> Dataset excerpts
* * * *
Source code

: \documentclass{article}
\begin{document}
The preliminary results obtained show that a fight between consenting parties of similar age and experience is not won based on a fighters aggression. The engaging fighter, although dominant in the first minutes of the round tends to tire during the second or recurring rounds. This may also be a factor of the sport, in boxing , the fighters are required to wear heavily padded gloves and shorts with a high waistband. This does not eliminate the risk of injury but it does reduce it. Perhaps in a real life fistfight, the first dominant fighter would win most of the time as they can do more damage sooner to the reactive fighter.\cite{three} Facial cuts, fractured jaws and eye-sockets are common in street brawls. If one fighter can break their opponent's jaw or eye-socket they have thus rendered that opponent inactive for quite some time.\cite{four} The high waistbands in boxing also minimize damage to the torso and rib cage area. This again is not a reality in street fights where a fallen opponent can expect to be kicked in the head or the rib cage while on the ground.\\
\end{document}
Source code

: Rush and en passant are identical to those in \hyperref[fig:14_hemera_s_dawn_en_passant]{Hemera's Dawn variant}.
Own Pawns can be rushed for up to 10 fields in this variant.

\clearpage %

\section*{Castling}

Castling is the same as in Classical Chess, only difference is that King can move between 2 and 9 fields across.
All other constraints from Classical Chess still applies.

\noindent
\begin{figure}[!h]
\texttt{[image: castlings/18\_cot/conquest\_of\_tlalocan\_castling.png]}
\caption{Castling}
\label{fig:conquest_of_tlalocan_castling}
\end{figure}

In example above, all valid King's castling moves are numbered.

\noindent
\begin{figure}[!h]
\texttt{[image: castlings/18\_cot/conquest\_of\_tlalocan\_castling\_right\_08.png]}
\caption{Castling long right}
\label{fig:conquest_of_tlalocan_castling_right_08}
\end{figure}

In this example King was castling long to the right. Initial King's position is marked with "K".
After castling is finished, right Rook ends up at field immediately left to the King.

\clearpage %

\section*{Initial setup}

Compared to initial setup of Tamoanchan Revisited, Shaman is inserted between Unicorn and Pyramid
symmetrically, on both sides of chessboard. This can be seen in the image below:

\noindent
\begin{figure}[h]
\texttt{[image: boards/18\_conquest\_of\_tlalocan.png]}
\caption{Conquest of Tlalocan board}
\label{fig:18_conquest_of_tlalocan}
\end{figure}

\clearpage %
* * * *
> Instructions for the task
Take every line from the data that includes the word "caption".

> Reply to the task
\caption{Castling}
\caption{Castling long right}
\caption{Conquest of Tlalocan board}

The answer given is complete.